WORK REQUIRED — Exact copy, pictures excluded: reproduce every record below.
[Start of Attachment]
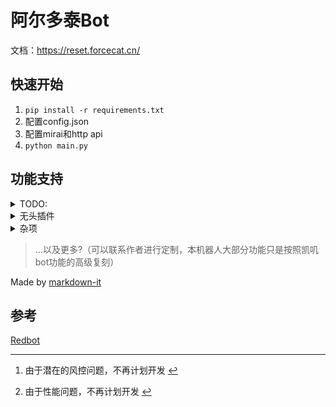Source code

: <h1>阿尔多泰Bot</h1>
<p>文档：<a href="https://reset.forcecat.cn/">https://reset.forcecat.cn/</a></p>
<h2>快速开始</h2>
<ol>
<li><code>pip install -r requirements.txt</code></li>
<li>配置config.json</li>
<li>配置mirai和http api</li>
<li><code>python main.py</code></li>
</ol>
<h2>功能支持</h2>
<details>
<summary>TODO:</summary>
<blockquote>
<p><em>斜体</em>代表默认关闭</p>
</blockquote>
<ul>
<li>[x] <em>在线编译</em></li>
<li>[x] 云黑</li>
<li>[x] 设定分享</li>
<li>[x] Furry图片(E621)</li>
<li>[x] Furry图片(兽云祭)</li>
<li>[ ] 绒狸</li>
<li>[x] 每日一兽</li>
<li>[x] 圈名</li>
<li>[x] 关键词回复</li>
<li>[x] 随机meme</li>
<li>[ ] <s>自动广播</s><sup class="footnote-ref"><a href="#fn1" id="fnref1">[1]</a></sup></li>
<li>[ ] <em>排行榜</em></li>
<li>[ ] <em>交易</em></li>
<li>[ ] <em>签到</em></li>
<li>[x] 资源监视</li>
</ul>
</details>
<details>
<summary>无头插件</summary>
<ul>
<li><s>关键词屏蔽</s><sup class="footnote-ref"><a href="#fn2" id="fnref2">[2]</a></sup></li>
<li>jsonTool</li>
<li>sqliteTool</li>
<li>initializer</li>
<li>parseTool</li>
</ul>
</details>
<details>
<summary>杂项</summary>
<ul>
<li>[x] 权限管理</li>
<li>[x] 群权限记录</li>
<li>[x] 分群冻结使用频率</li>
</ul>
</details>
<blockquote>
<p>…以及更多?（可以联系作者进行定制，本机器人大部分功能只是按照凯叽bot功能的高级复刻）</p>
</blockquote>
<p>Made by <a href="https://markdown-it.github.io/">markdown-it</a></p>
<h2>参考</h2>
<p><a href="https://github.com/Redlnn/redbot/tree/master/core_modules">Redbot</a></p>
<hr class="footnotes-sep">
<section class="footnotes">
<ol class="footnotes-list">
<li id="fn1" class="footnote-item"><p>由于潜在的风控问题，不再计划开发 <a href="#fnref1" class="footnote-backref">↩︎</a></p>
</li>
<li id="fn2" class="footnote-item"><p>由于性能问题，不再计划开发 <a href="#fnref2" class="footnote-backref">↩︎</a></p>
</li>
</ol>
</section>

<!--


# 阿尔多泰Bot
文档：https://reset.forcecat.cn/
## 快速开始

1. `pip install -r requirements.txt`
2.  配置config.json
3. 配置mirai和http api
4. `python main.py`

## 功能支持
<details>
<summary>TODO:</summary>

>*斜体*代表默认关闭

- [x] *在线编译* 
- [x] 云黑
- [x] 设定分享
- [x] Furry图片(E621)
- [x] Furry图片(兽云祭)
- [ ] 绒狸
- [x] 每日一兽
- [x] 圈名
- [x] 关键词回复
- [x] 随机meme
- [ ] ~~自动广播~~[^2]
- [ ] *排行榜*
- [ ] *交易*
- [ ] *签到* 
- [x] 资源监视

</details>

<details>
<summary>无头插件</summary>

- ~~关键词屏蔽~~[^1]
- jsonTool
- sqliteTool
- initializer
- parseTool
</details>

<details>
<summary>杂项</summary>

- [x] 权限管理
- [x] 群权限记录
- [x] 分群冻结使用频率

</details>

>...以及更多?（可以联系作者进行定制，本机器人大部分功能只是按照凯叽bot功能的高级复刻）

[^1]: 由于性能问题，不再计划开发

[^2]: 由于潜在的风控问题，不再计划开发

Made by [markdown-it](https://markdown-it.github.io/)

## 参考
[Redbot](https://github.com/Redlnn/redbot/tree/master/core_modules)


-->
[End of Attachment]
RESPONSE —
Source code

: <h1>阿尔多泰Bot</h1>
<p>文档：<a href="https://reset.forcecat.cn/">https://reset.forcecat.cn/</a></p>
<h2>快速开始</h2>
<ol>
<li><code>pip install -r requirements.txt</code></li>
<li>配置config.json</li>
<li>配置mirai和http api</li>
<li><code>python main.py</code></li>
</ol>
<h2>功能支持</h2>
<details>
<summary>TODO:</summary>
<blockquote>
<p><em>斜体</em>代表默认关闭</p>
</blockquote>
<ul>
<li>[x] <em>在线编译</em></li>
<li>[x] 云黑</li>
<li>[x] 设定分享</li>
<li>[x] Furry图片(E621)</li>
<li>[x] Furry图片(兽云祭)</li>
<li>[ ] 绒狸</li>
<li>[x] 每日一兽</li>
<li>[x] 圈名</li>
<li>[x] 关键词回复</li>
<li>[x] 随机meme</li>
<li>[ ] <s>自动广播</s><sup class="footnote-ref"><a href="#fn1" id="fnref1">[1]</a></sup></li>
<li>[ ] <em>排行榜</em></li>
<li>[ ] <em>交易</em></li>
<li>[ ] <em>签到</em></li>
<li>[x] 资源监视</li>
</ul>
</details>
<details>
<summary>无头插件</summary>
<ul>
<li><s>关键词屏蔽</s><sup class="footnote-ref"><a href="#fn2" id="fnref2">[2]</a></sup></li>
<li>jsonTool</li>
<li>sqliteTool</li>
<li>initializer</li>
<li>parseTool</li>
</ul>
</details>
<details>
<summary>杂项</summary>
<ul>
<li>[x] 权限管理</li>
<li>[x] 群权限记录</li>
<li>[x] 分群冻结使用频率</li>
</ul>
</details>
<blockquote>
<p>…以及更多?（可以联系作者进行定制，本机器人大部分功能只是按照凯叽bot功能的高级复刻）</p>
</blockquote>
<p>Made by <a href="https://markdown-it.github.io/">markdown-it</a></p>
<h2>参考</h2>
<p><a href="https://github.com/Redlnn/redbot/tree/master/core_modules">Redbot</a></p>
<hr class="footnotes-sep">
<section class="footnotes">
<ol class="footnotes-list">
<li id="fn1" class="footnote-item"><p>由于潜在的风控问题，不再计划开发 <a href="#fnref1" class="footnote-backref">↩︎</a></p>
</li>
<li id="fn2" class="footnote-item"><p>由于性能问题，不再计划开发 <a href="#fnref2" class="footnote-backref">↩︎</a></p>
</li>
</ol>
</section>

<!--


# 阿尔多泰Bot
文档：https://reset.forcecat.cn/
## 快速开始

1. `pip install -r requirements.txt`
2.  配置config.json
3. 配置mirai和http api
4. `python main.py`

## 功能支持
<details>
<summary>TODO:</summary>

>*斜体*代表默认关闭

- [x] *在线编译* 
- [x] 云黑
- [x] 设定分享
- [x] Furry图片(E621)
- [x] Furry图片(兽云祭)
- [ ] 绒狸
- [x] 每日一兽
- [x] 圈名
- [x] 关键词回复
- [x] 随机meme
- [ ] ~~自动广播~~[^2]
- [ ] *排行榜*
- [ ] *交易*
- [ ] *签到* 
- [x] 资源监视

</details>

<details>
<summary>无头插件</summary>

- ~~关键词屏蔽~~[^1]
- jsonTool
- sqliteTool
- initializer
- parseTool
</details>

<details>
<summary>杂项</summary>

- [x] 权限管理
- [x] 群权限记录
- [x] 分群冻结使用频率

</details>

>...以及更多?（可以联系作者进行定制，本机器人大部分功能只是按照凯叽bot功能的高级复刻）

[^1]: 由于性能问题，不再计划开发

[^2]: 由于潜在的风控问题，不再计划开发

Made by [markdown-it](https://markdown-it.github.io/)

## 参考
[Redbot](https://github.com/Redlnn/redbot/tree/master/core_modules)


-->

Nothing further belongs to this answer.